Twiggy and Co. wasn’t the only iron ore giant ticking off on its financials today.

Fellow billionaire Chris Ellison lodged his accounts for Mineral Resources (ASX:MIN) this fine morn.

Fresh off its comically awful recruitment ad with former Foreign Minister Julie Bishop, Ellison brought more cringeworthy humour from Perth’s Golden Triangle, joking that nothing he said could be used as evidence.

The firm is currently embroiled in a legal dispute with a former procurement officer.

But another announcement took precedence as MinRes got its multitude of international partners to tick off on the development of the $3 billion Onslow iron ore hub, starting with the Red Hill Iron Ore JV it acquired last year.

It will transform ~20Mtpa MinRes’ standing in the iron ore industry into a genuine mid-tier player, shipping 35Mtpa once the new hub is up and operating, with the ASX-listed miner committing $1.3 billion in a capital loan to claim an extra 17% of the project, giving it a total stake of 57%.

MinRes’ PR team was in finer form on that announcement, slyly choosing Stevie Wonder’s Signed Sealed Delivered as the hold music for its results call.

After a ‘mare in its half-year results in February, which included a $36m loss and dumped dividend, the final results were a better outcome.
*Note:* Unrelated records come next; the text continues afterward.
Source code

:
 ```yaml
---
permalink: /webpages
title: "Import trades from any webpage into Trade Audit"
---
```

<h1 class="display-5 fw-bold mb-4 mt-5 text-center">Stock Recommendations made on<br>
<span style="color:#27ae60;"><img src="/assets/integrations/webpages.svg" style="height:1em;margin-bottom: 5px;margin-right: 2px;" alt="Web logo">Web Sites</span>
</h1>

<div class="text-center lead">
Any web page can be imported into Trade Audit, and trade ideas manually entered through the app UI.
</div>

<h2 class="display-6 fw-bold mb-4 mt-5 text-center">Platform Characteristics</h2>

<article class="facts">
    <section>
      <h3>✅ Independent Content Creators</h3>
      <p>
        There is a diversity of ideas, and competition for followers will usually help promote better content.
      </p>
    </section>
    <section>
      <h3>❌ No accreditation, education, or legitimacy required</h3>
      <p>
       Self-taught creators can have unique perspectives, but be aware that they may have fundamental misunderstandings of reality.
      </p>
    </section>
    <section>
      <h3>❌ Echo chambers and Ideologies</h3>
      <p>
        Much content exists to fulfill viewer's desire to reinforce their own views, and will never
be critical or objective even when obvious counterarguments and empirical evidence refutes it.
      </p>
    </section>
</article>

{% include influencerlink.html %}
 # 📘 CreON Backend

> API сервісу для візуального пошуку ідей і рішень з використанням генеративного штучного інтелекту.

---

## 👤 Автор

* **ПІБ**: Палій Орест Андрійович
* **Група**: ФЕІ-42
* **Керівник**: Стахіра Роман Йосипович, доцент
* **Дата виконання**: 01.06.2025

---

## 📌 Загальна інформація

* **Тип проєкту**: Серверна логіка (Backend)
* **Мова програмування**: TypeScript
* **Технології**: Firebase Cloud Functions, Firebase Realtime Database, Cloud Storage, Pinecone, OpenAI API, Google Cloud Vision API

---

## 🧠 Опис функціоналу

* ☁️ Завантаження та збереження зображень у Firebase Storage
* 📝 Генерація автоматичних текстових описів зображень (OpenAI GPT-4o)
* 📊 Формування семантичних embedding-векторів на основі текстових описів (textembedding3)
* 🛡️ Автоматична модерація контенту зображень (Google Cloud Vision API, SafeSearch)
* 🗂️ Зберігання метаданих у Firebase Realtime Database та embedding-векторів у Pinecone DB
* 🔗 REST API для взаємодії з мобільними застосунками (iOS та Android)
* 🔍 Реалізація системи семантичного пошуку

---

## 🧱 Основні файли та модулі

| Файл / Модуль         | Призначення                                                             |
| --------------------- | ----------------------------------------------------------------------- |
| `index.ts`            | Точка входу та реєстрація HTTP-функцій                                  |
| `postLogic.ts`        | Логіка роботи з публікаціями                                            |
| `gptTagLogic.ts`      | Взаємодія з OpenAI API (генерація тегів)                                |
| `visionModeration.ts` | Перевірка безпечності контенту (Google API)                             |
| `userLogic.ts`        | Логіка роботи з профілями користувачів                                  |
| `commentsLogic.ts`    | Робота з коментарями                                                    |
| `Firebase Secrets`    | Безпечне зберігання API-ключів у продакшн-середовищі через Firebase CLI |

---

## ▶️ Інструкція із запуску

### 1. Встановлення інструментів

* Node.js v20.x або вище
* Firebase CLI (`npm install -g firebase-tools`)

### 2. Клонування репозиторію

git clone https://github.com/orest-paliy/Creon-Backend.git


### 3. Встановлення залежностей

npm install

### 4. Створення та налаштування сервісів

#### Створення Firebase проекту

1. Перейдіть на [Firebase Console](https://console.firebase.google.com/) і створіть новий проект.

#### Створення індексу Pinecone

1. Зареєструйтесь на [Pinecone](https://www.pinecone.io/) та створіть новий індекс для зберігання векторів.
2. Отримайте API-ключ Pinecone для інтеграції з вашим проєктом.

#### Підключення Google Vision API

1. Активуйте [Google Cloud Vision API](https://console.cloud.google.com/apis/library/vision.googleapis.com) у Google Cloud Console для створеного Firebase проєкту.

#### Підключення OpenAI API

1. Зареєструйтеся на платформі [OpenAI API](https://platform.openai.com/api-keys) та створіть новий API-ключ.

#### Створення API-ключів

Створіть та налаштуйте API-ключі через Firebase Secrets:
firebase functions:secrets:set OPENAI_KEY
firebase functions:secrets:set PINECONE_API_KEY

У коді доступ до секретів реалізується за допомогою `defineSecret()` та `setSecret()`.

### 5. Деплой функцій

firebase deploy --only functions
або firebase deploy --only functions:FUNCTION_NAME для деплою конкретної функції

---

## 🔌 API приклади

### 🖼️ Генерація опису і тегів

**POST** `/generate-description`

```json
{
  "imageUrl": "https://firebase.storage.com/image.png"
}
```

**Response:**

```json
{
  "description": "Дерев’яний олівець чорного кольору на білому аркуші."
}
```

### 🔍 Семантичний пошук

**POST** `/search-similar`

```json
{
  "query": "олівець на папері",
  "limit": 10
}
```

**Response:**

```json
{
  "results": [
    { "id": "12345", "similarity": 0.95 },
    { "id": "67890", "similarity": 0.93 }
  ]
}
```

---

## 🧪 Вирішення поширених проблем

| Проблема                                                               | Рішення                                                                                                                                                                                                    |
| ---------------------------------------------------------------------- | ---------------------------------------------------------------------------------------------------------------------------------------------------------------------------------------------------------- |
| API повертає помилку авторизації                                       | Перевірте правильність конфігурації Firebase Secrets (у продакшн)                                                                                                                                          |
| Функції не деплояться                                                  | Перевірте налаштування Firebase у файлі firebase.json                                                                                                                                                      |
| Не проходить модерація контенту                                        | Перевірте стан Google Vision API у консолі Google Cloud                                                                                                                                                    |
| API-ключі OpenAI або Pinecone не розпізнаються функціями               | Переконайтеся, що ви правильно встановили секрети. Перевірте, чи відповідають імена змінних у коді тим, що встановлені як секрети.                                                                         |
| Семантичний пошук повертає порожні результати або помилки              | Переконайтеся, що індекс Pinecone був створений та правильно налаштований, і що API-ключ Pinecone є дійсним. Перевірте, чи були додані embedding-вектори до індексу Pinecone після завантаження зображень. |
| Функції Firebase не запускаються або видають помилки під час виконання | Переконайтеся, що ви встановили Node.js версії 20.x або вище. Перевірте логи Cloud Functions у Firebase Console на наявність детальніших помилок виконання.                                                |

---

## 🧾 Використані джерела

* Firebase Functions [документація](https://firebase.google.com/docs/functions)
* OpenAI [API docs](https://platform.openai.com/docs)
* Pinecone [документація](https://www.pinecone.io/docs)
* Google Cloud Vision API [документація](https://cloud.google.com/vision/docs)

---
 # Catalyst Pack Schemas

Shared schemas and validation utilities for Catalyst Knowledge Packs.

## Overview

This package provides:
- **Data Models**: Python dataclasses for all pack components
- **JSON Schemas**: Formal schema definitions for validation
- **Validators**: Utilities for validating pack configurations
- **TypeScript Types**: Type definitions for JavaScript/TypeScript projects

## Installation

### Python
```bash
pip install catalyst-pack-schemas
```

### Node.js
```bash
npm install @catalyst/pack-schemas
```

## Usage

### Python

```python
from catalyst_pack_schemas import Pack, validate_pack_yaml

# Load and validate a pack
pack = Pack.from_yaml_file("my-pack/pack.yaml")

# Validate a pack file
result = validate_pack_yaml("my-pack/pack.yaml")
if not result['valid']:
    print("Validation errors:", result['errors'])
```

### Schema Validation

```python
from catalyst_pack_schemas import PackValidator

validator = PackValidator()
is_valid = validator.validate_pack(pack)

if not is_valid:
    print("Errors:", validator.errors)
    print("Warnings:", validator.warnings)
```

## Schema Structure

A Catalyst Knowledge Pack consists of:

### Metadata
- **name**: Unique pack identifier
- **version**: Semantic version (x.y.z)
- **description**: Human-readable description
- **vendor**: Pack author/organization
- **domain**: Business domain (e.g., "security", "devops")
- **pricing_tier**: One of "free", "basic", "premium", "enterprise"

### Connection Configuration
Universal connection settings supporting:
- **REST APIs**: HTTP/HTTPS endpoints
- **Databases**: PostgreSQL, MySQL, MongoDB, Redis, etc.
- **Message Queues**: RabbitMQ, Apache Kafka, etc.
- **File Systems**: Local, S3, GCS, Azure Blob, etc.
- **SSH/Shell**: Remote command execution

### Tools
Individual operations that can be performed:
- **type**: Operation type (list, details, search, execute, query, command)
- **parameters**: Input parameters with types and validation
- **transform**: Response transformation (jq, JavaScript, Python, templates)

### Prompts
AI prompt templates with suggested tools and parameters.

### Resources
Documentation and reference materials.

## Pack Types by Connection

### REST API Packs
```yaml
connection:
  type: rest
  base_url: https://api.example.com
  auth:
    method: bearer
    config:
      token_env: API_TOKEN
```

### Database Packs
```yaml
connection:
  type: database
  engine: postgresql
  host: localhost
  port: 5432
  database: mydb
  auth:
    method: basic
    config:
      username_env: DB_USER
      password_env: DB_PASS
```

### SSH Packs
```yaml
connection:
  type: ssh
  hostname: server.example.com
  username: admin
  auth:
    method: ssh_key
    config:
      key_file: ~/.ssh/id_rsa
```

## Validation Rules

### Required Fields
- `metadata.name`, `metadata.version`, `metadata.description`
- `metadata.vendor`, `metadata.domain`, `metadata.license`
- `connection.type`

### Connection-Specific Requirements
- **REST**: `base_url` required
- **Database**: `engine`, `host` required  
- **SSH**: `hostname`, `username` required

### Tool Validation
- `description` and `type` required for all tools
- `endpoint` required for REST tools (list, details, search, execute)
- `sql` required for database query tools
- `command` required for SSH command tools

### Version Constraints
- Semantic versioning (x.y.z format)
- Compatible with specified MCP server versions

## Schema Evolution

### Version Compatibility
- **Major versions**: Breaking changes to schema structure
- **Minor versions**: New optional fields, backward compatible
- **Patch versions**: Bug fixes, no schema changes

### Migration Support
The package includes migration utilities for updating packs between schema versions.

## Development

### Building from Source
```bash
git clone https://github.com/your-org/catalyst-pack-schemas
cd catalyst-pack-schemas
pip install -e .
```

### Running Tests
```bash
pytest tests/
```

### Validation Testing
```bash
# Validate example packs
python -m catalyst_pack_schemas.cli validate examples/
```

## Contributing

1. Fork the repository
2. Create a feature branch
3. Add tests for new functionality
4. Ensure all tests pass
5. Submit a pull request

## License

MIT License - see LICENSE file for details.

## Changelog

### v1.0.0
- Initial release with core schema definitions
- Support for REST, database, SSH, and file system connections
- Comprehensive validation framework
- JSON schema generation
While falling iron ore prices and inflationary pressures on costs meant MinRes was no chance of matching its $1.1b profit FY21 profit, higher lithium prices and record iron ore and mining services volumes saw the company deliver $3.42b in revenue, $1.024b in EBITDA and $400m in NPAT for the full year.

Lower iron ore prices were a $1.41b hit to MinRes’ earnings, offset by a $417m increase in spodumene sales.

The ASX 50 firm, which has $2.4b in the bank, will pay a $1 per share dividend (~$190m), down from $1.75/sh in FY21.